I failed to understand your point. There is no mention or assumption of $45K coming from the Family Portfolio. Besides, our task here is the make the IPS FOR the Family Portfolio. Thus, liquidity currently coming out of Family Portfolio should be included in the return requirement calculation however much that may be. Another problem here is the fact that it does not state whether or not the “implied” 45K is inflation adjusted or fixed - because the other income in the case or NOT inflation adjusted. What we need to do is to calculate the return requirement with exact liquidity needs for the portfolio. If current income coming from the portfolio is some kind of a murky number, I’m not sure if I can do better than a murky answer. Am I just completely missing the point? Or was this CFAI level 3 exam ('97) just messed up?
ok - let me try again. In the return section of the IPS, which you construct before the constraints you need to incorporate a $150k after tax return. you know $105k comes from the pension and gift fund, therefore the other $45k must be met by the family portfolio. and you know that the $45k would also have to grow with inflation since expenses are expected to grow with inflation. thus your return part of the IPS is constructed. Therefore the necessary return on the FAMILY portfolio is $45k, adjusted for inflation. And then when you get the liquidity constraint, you now know based on your previous work that other than meeting the annual expenses, the Smith’s only other liquidity issue would be the home renovation. the 97 CFA exam is fine. They don’t mention the $45k coming from the family portfolio because that is the ‘trick’ part of this question that separates pass from fail. Every CFA question contains one ‘trick’ that accomplishes that.

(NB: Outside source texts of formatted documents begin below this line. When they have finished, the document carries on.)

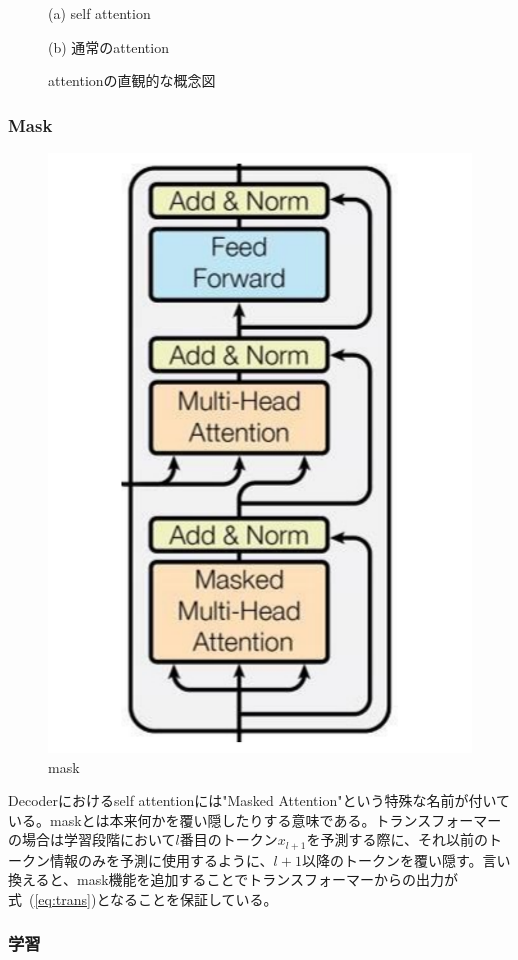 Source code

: \begin{figure}
  \centering

    (a) self attention
    \vspace{5mm}

    (b) 通常のattention

  \caption{attentionの直観的な概念図}
\label{fig:att-abs}
\end{figure}



\subsubsection{Mask}

\begin{figure}
  \centering
  \includegraphics[width=0.5\linewidth]{fig/decoder.pdf}
  \caption{mask}
\label{fig:mask}
\end{figure}

Decoderにおけるself attentionには"Masked Attention"という特殊な名前が付いている。maskとは本来何かを覆い隠したりする意味である。トランスフォーマーの場合は学習段階において$l$番目のトークン$x_{l+1}$を予測する際に、それ以前のトークン情報のみを予測に使用するように、$l+1$以降のトークンを覆い隠す。言い換えると、mask機能を追加することでトランスフォーマーからの出力が式~(\ref{eq:trans})となることを保証している。

\subsubsection{学習}

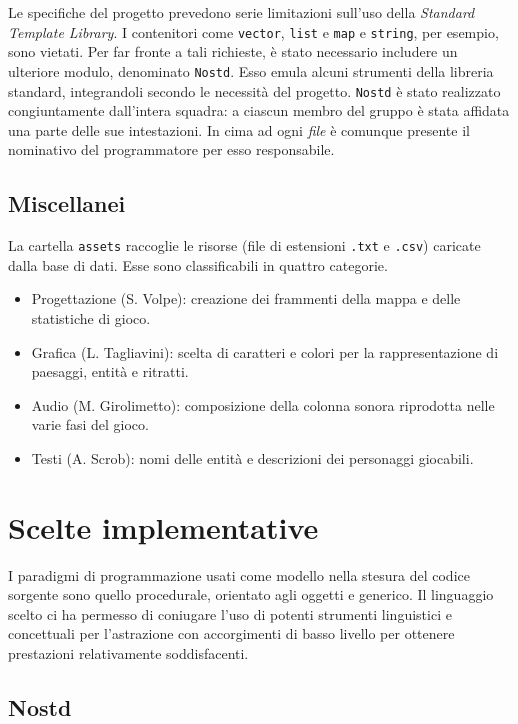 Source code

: \documentclass[a4paper]{article}
\begin{document}
Le specifiche del progetto prevedono serie limitazioni sull'uso della
\emph{Standard Template Library}. I contenitori come \verb!vector!, \verb!list!
e \verb!map! e \verb!string!, per esempio, sono vietati. Per far fronte a tali
richieste, \`e stato necessario includere un ulteriore modulo, denominato
\verb!Nostd!. Esso emula alcuni strumenti della libreria standard, integrandoli
secondo le necessit\`a del progetto. \verb!Nostd! \`e stato realizzato
congiuntamente dall'intera squadra: a ciascun membro del gruppo \`e stata
affidata una parte delle sue intestazioni. In cima ad ogni \emph{file} \`e
comunque presente il nominativo del programmatore per esso responsabile.

\subsection{Miscellanei}

La cartella \verb!assets! raccoglie le risorse (file di estensioni \verb!.txt! e
\verb!.csv!) caricate dalla base di dati.
Esse sono classificabili in quattro categorie.

\begin{itemize}
  \item Progettazione (S. Volpe): creazione dei frammenti della mappa e delle
    statistiche di gioco.
  \item Grafica (L. Tagliavini): scelta di caratteri e colori per la
    rappresentazione di paesaggi, entit\`a e ritratti.
  \item Audio (M. Girolimetto): composizione della colonna sonora riprodotta
    nelle varie fasi del gioco.
  \item Testi (A. Scrob): nomi delle entit\`a e descrizioni dei personaggi
    giocabili.
\end{itemize}

\section{Scelte implementative}

I paradigmi di programmazione usati come modello nella stesura del codice
sorgente sono quello procedurale, orientato agli oggetti e generico. Il
linguaggio scelto ci ha permesso di coniugare l'uso di potenti strumenti
linguistici e concettuali per l'astrazione con accorgimenti di basso livello
per ottenere prestazioni relativamente soddisfacenti.

\subsection{Nostd}
\end{document}

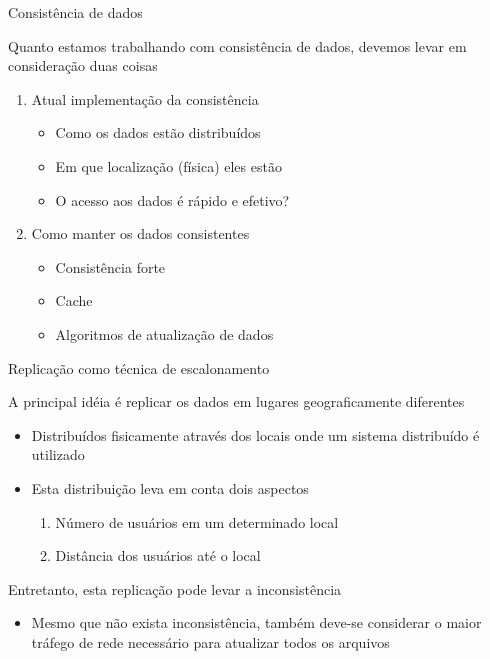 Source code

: \documentclass[compress]{beamer}
\begin{document}

\begin{frame}{Consistência de dados}

Quanto estamos trabalhando com consistência de dados, devemos levar em consideração duas coisas

\vspace{0.5cm}

\begin{enumerate}
    \item Atual implementação da consistência
    \begin{itemize}
        \item Como os dados estão distribuídos
        \item Em que localização (física) eles estão
        \item O acesso aos dados é rápido e efetivo?
    \end{itemize}
    \vspace{0.5cm}
    \item Como manter os dados consistentes
    \begin{itemize}
        \item Consistência forte
        \item Cache
        \item Algoritmos de atualização de dados
    \end{itemize}
\end{enumerate}
\end{frame}


\begin{frame}{Replicação como técnica de escalonamento}

A principal idéia é replicar os dados em lugares geograficamente diferentes
\begin{itemize}
    \item Distribuídos fisicamente através dos locais onde um sistema distribuído é utilizado
    \item Esta distribuição leva em conta dois aspectos
    \begin{enumerate}
        \item Número de usuários em um determinado local
        \item Distância dos usuários até o local
    \end{enumerate}
\end{itemize}

\vspace{0.5cm}

Entretanto, esta replicação pode levar a inconsistência
\begin{itemize}
    \item Mesmo que não exista inconsistência, também deve-se considerar o maior tráfego de rede necessário para atualizar todos os arquivos
\end{itemize}
\end{frame}
\end{document}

I see your point. But this doesn’t seem very precise, especially considering the fact that the 45K will have to grow at a logarithmic growth rate starting around 10%, then 9.2% then 8.8. Clearly the required return to achieve their primary objective AND secondary objective is to state that the return objective is in excess of 10% per year. Otherwise, they may not even achieve their primary objective without eating into the principal. Yet, for some odd reason, the magic number seems to be about 7 to 8% per year (pre tax) when CFAI will say something like, “the secondary goal is unrealistic and that they should stick with lower return. … council the client that they may have to eat into principal” In other words, at some point, the client wishes go out the window and we have to clamp down at a certain reasonable % number where we are comfortable achieving. Iguess that is the fudge factor on Level III.